_WHAT THE TASK REQUIRES_.
Using the listing below, report all lines holding the word "logs".

_THE DATA_.
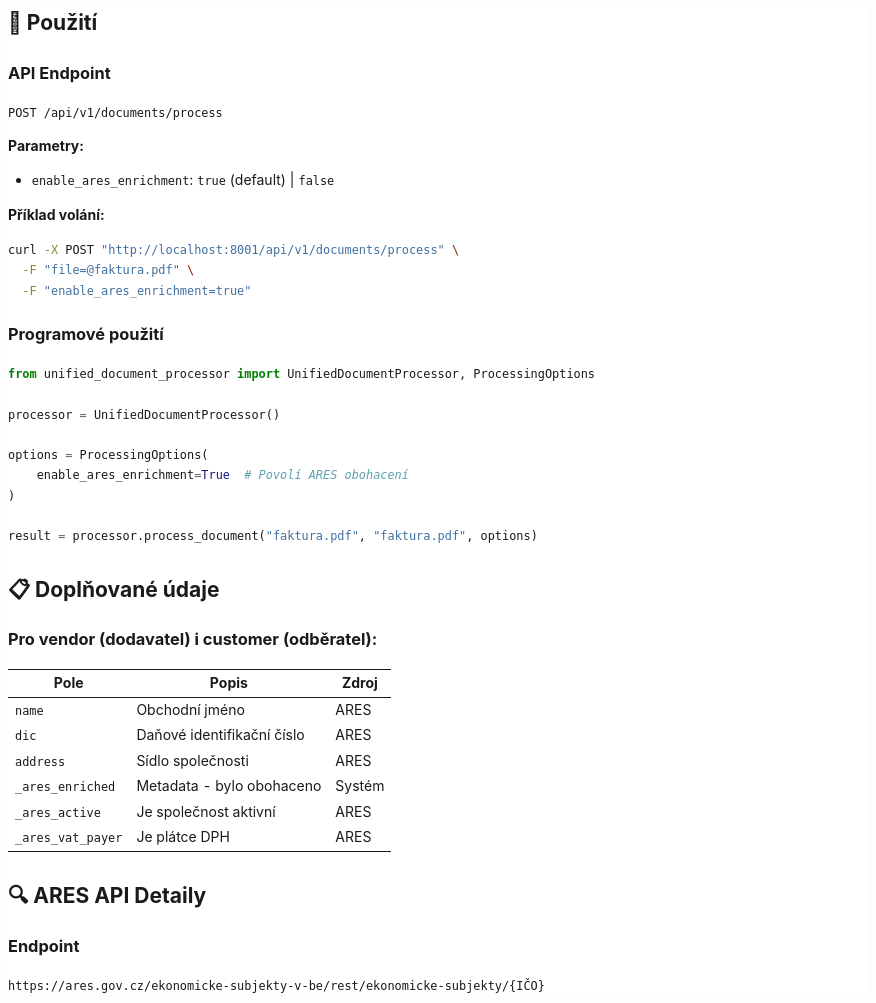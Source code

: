 ## 🚀 Použití

### API Endpoint

```bash
POST /api/v1/documents/process
```

**Parametry:**
- `enable_ares_enrichment`: `true` (default) | `false`

**Příklad volání:**
```bash
curl -X POST "http://localhost:8001/api/v1/documents/process" \
  -F "file=@faktura.pdf" \
  -F "enable_ares_enrichment=true"
```

### Programové použití

```python
from unified_document_processor import UnifiedDocumentProcessor, ProcessingOptions

processor = UnifiedDocumentProcessor()

options = ProcessingOptions(
    enable_ares_enrichment=True  # Povolí ARES obohacení
)

result = processor.process_document("faktura.pdf", "faktura.pdf", options)
```

## 📋 Doplňované údaje

### Pro vendor (dodavatel) i customer (odběratel):

| Pole | Popis | Zdroj |
|------|-------|-------|
| `name` | Obchodní jméno | ARES |
| `dic` | Daňové identifikační číslo | ARES |
| `address` | Sídlo společnosti | ARES |
| `_ares_enriched` | Metadata - bylo obohaceno | Systém |
| `_ares_active` | Je společnost aktivní | ARES |
| `_ares_vat_payer` | Je plátce DPH | ARES |

## 🔍 ARES API Detaily

### Endpoint
```
https://ares.gov.cz/ekonomicke-subjekty-v-be/rest/ekonomicke-subjekty/{IČO}
```
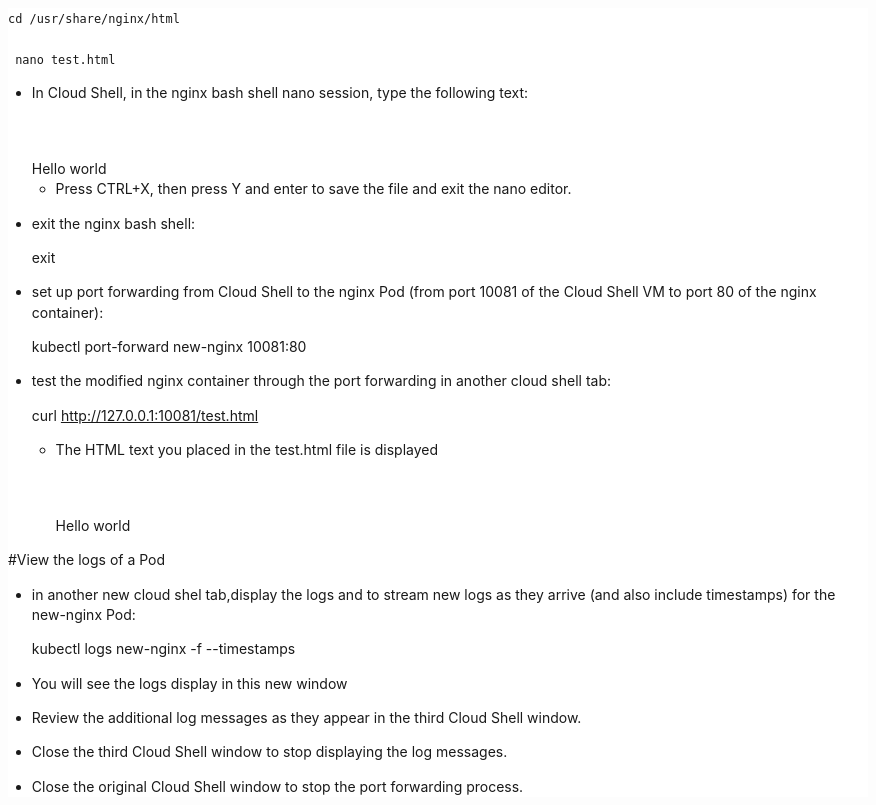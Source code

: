     cd /usr/share/nginx/html

     nano test.html


- In Cloud Shell, in the nginx bash shell nano session, type the following text:

    <html> <header><title>This is title</title></header>
    <body> Hello world </body>
    </html>


   - Press CTRL+X, then press Y and enter to save the file and exit the nano editor.



-  exit the nginx bash shell:

    exit


- set up port forwarding from Cloud Shell to the nginx Pod (from port 10081 of the Cloud Shell VM to port 80 of the nginx container):

    kubectl port-forward new-nginx 10081:80



- test the modified nginx container through the port forwarding in another cloud shell tab:

    curl http://127.0.0.1:10081/test.html

  - The HTML text you placed in the test.html file is displayed
     <html> <header><title>This is title</title></header>
     <body> Hello world </body>
     </html>

#View the logs of a Pod

- in another new cloud shel tab,display the logs and to stream new logs as they arrive (and also include timestamps) for the new-nginx Pod:

    kubectl logs new-nginx -f --timestamps

- You will see the logs display in this new window


- Review the additional log messages as they appear in the third Cloud Shell window.


- Close the third Cloud Shell window to stop displaying the log messages.
- Close the original Cloud Shell window to stop the port forwarding process.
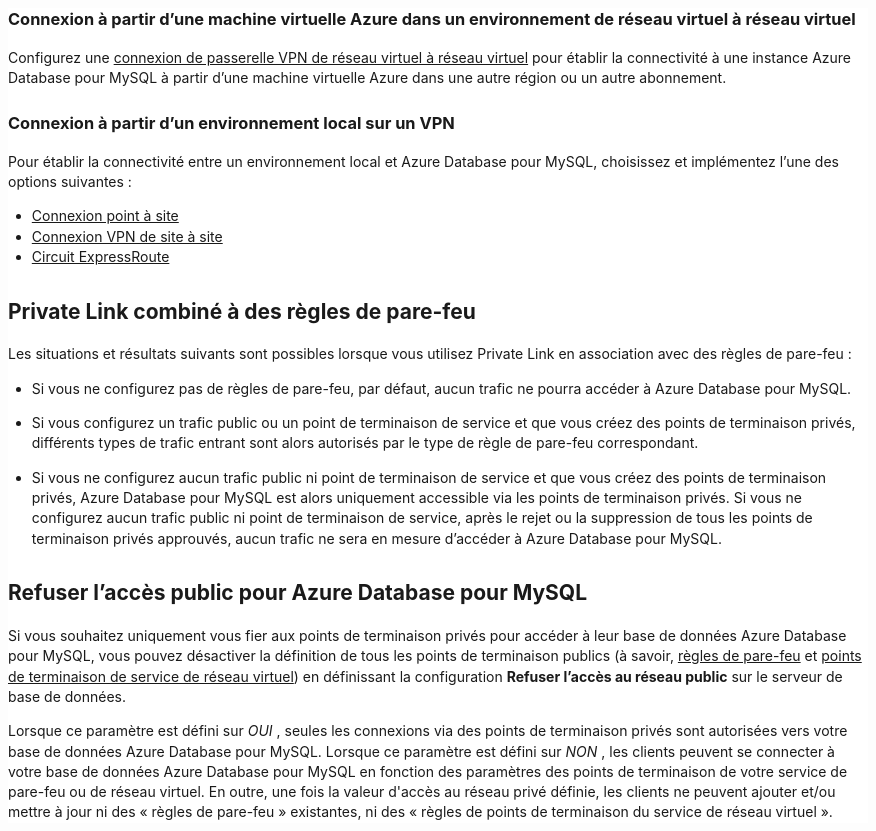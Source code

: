 ### <a name="connecting-from-an-azure-vm-in-vnet-to-vnet-environment"></a>Connexion à partir d’une machine virtuelle Azure dans un environnement de réseau virtuel à réseau virtuel
Configurez une [connexion de passerelle VPN de réseau virtuel à réseau virtuel](../vpn-gateway/vpn-gateway-howto-vnet-vnet-resource-manager-portal.md) pour établir la connectivité à une instance Azure Database pour MySQL à partir d’une machine virtuelle Azure dans une autre région ou un autre abonnement.

### <a name="connecting-from-an-on-premises-environment-over-vpn"></a>Connexion à partir d’un environnement local sur un VPN
Pour établir la connectivité entre un environnement local et Azure Database pour MySQL, choisissez et implémentez l’une des options suivantes :

* [Connexion point à site](../vpn-gateway/vpn-gateway-howto-point-to-site-rm-ps.md)
* [Connexion VPN de site à site](../vpn-gateway/vpn-gateway-create-site-to-site-rm-powershell.md)
* [Circuit ExpressRoute](../expressroute/expressroute-howto-linkvnet-portal-resource-manager.md)

## <a name="private-link-combined-with-firewall-rules"></a>Private Link combiné à des règles de pare-feu

Les situations et résultats suivants sont possibles lorsque vous utilisez Private Link en association avec des règles de pare-feu :

* Si vous ne configurez pas de règles de pare-feu, par défaut, aucun trafic ne pourra accéder à Azure Database pour MySQL.

* Si vous configurez un trafic public ou un point de terminaison de service et que vous créez des points de terminaison privés, différents types de trafic entrant sont alors autorisés par le type de règle de pare-feu correspondant.

* Si vous ne configurez aucun trafic public ni point de terminaison de service et que vous créez des points de terminaison privés, Azure Database pour MySQL est alors uniquement accessible via les points de terminaison privés. Si vous ne configurez aucun trafic public ni point de terminaison de service, après le rejet ou la suppression de tous les points de terminaison privés approuvés, aucun trafic ne sera en mesure d’accéder à Azure Database pour MySQL.

## <a name="deny-public-access-for-azure-database-for-mysql"></a>Refuser l’accès public pour Azure Database pour MySQL

Si vous souhaitez uniquement vous fier aux points de terminaison privés pour accéder à leur base de données Azure Database pour MySQL, vous pouvez désactiver la définition de tous les points de terminaison publics (à savoir, [règles de pare-feu](concepts-firewall-rules.md) et [points de terminaison de service de réseau virtuel](concepts-data-access-and-security-vnet.md)) en définissant la configuration **Refuser l’accès au réseau public** sur le serveur de base de données. 

Lorsque ce paramètre est défini sur *OUI* , seules les connexions via des points de terminaison privés sont autorisées vers votre base de données Azure Database pour MySQL. Lorsque ce paramètre est défini sur *NON* , les clients peuvent se connecter à votre base de données Azure Database pour MySQL en fonction des paramètres des points de terminaison de votre service de pare-feu ou de réseau virtuel. En outre, une fois la valeur d'accès au réseau privé définie, les clients ne peuvent ajouter et/ou mettre à jour ni des « règles de pare-feu » existantes, ni des « règles de points de terminaison du service de réseau virtuel ».

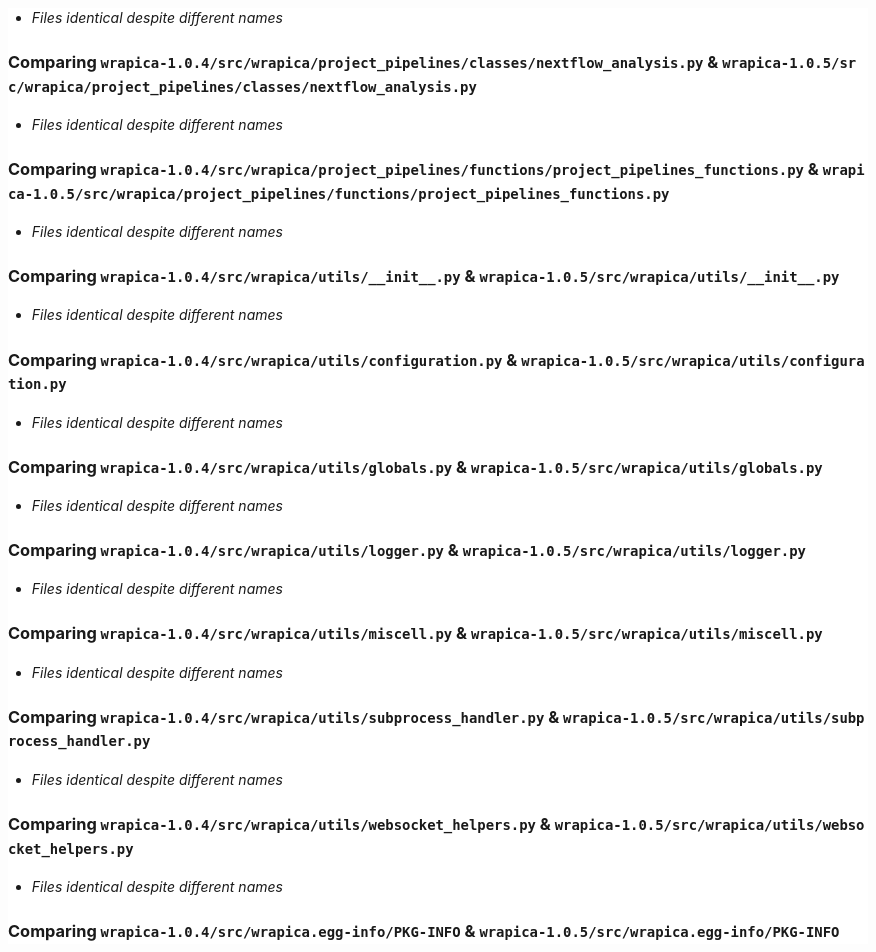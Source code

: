  * *Files identical despite different names*

### Comparing `wrapica-1.0.4/src/wrapica/project_pipelines/classes/nextflow_analysis.py` & `wrapica-1.0.5/src/wrapica/project_pipelines/classes/nextflow_analysis.py`

 * *Files identical despite different names*

### Comparing `wrapica-1.0.4/src/wrapica/project_pipelines/functions/project_pipelines_functions.py` & `wrapica-1.0.5/src/wrapica/project_pipelines/functions/project_pipelines_functions.py`

 * *Files identical despite different names*

### Comparing `wrapica-1.0.4/src/wrapica/utils/__init__.py` & `wrapica-1.0.5/src/wrapica/utils/__init__.py`

 * *Files identical despite different names*

### Comparing `wrapica-1.0.4/src/wrapica/utils/configuration.py` & `wrapica-1.0.5/src/wrapica/utils/configuration.py`

 * *Files identical despite different names*

### Comparing `wrapica-1.0.4/src/wrapica/utils/globals.py` & `wrapica-1.0.5/src/wrapica/utils/globals.py`

 * *Files identical despite different names*

### Comparing `wrapica-1.0.4/src/wrapica/utils/logger.py` & `wrapica-1.0.5/src/wrapica/utils/logger.py`

 * *Files identical despite different names*

### Comparing `wrapica-1.0.4/src/wrapica/utils/miscell.py` & `wrapica-1.0.5/src/wrapica/utils/miscell.py`

 * *Files identical despite different names*

### Comparing `wrapica-1.0.4/src/wrapica/utils/subprocess_handler.py` & `wrapica-1.0.5/src/wrapica/utils/subprocess_handler.py`

 * *Files identical despite different names*

### Comparing `wrapica-1.0.4/src/wrapica/utils/websocket_helpers.py` & `wrapica-1.0.5/src/wrapica/utils/websocket_helpers.py`

 * *Files identical despite different names*

### Comparing `wrapica-1.0.4/src/wrapica.egg-info/PKG-INFO` & `wrapica-1.0.5/src/wrapica.egg-info/PKG-INFO`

_RESPONSE TO THE TASK_.
#View the logs of a Pod
- in another new cloud shel tab,display the logs and to stream new logs as they arrive (and also include timestamps) for the new-nginx Pod:
    kubectl logs new-nginx -f --timestamps
- You will see the logs display in this new window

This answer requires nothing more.